*What the task requires*
An identical transcription of the records is required.

*Collected data*
■ ■ ■

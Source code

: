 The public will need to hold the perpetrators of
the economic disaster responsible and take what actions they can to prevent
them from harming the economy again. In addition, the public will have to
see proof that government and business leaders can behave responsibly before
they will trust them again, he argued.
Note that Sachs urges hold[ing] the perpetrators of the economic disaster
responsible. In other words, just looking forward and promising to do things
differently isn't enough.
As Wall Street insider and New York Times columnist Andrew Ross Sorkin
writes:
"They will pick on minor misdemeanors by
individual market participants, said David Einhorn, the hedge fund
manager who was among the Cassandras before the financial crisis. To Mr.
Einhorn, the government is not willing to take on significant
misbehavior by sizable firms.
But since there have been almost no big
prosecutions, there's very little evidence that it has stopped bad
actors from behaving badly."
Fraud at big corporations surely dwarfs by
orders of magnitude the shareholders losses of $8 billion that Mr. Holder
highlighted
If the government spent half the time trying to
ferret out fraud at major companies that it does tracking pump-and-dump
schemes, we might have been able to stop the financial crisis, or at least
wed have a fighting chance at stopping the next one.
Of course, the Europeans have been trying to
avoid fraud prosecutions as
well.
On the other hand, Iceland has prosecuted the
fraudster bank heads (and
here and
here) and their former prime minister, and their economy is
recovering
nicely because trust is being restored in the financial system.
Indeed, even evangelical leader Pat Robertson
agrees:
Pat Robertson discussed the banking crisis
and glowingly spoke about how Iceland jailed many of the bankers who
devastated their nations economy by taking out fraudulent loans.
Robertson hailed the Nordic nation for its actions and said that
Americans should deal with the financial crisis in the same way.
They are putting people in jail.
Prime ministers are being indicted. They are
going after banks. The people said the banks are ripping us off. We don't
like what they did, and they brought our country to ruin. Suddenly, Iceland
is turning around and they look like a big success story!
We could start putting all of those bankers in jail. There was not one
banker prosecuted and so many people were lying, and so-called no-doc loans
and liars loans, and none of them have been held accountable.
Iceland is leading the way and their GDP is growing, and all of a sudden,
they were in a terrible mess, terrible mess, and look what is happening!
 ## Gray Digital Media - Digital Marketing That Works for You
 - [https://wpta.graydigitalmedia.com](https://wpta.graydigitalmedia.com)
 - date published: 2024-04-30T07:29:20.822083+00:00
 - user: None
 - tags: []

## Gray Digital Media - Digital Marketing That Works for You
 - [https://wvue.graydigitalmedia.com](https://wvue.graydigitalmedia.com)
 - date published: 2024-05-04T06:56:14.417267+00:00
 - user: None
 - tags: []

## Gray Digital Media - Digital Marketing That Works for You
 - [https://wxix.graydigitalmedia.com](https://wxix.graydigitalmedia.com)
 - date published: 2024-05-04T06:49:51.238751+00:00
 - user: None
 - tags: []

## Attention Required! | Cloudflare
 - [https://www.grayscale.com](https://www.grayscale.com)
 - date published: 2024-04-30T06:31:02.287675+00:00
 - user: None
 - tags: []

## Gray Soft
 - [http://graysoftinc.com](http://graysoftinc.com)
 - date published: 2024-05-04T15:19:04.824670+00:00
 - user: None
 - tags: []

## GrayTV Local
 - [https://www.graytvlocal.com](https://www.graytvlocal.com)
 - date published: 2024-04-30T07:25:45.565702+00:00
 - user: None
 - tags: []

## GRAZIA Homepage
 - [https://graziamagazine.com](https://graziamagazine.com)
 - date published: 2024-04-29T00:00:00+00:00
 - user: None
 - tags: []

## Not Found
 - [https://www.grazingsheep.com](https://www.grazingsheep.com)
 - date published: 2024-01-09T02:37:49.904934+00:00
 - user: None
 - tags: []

■ ■ ■

*Solution*
Source code

: The public will need to hold the perpetrators of
the economic disaster responsible and take what actions they can to prevent
them from harming the economy again. In addition, the public will have to
see proof that government and business leaders can behave responsibly before
they will trust them again, he argued.
Note that Sachs urges hold[ing] the perpetrators of the economic disaster
responsible. In other words, just looking forward and promising to do things
differently isn't enough.
As Wall Street insider and New York Times columnist Andrew Ross Sorkin
writes:
"They will pick on minor misdemeanors by
individual market participants, said David Einhorn, the hedge fund
manager who was among the Cassandras before the financial crisis. To Mr.
Einhorn, the government is not willing to take on significant
misbehavior by sizable firms.
But since there have been almost no big
prosecutions, there's very little evidence that it has stopped bad
actors from behaving badly."
Fraud at big corporations surely dwarfs by
orders of magnitude the shareholders losses of $8 billion that Mr. Holder
highlighted
If the government spent half the time trying to
ferret out fraud at major companies that it does tracking pump-and-dump
schemes, we might have been able to stop the financial crisis, or at least
wed have a fighting chance at stopping the next one.
Of course, the Europeans have been trying to
avoid fraud prosecutions as
well.
On the other hand, Iceland has prosecuted the
fraudster bank heads (and
here and
here) and their former prime minister, and their economy is
recovering
nicely because trust is being restored in the financial system.
Indeed, even evangelical leader Pat Robertson
agrees:
Pat Robertson discussed the banking crisis
and glowingly spoke about how Iceland jailed many of the bankers who
devastated their nations economy by taking out fraudulent loans.
Robertson hailed the Nordic nation for its actions and said that
Americans should deal with the financial crisis in the same way.
They are putting people in jail.
Prime ministers are being indicted. They are
going after banks. The people said the banks are ripping us off. We don't
like what they did, and they brought our country to ruin. Suddenly, Iceland
is turning around and they look like a big success story!
We could start putting all of those bankers in jail. There was not one
banker prosecuted and so many people were lying, and so-called no-doc loans
and liars loans, and none of them have been held accountable.
Iceland is leading the way and their GDP is growing, and all of a sudden,
they were in a terrible mess, terrible mess, and look what is happening!
 ## Gray Digital Media - Digital Marketing That Works for You
 - [https://wpta.graydigitalmedia.com](https://wpta.graydigitalmedia.com)
 - date published: 2024-04-30T07:29:20.822083+00:00
 - user: None
 - tags: []

## Gray Digital Media - Digital Marketing That Works for You
 - [https://wvue.graydigitalmedia.com](https://wvue.graydigitalmedia.com)
 - date published: 2024-05-04T06:56:14.417267+00:00
 - user: None
 - tags: []

## Gray Digital Media - Digital Marketing That Works for You
 - [https://wxix.graydigitalmedia.com](https://wxix.graydigitalmedia.com)
 - date published: 2024-05-04T06:49:51.238751+00:00
 - user: None
 - tags: []

## Attention Required! | Cloudflare
 - [https://www.grayscale.com](https://www.grayscale.com)
 - date published: 2024-04-30T06:31:02.287675+00:00
 - user: None
 - tags: []

## Gray Soft
 - [http://graysoftinc.com](http://graysoftinc.com)
 - date published: 2024-05-04T15:19:04.824670+00:00
 - user: None
 - tags: []

## GrayTV Local
 - [https://www.graytvlocal.com](https://www.graytvlocal.com)
 - date published: 2024-04-30T07:25:45.565702+00:00
 - user: None
 - tags: []

## GRAZIA Homepage
 - [https://graziamagazine.com](https://graziamagazine.com)
 - date published: 2024-04-29T00:00:00+00:00
 - user: None
 - tags: []

## Not Found
 - [https://www.grazingsheep.com](https://www.grazingsheep.com)
 - date published: 2024-01-09T02:37:49.904934+00:00
 - user: None
 - tags: []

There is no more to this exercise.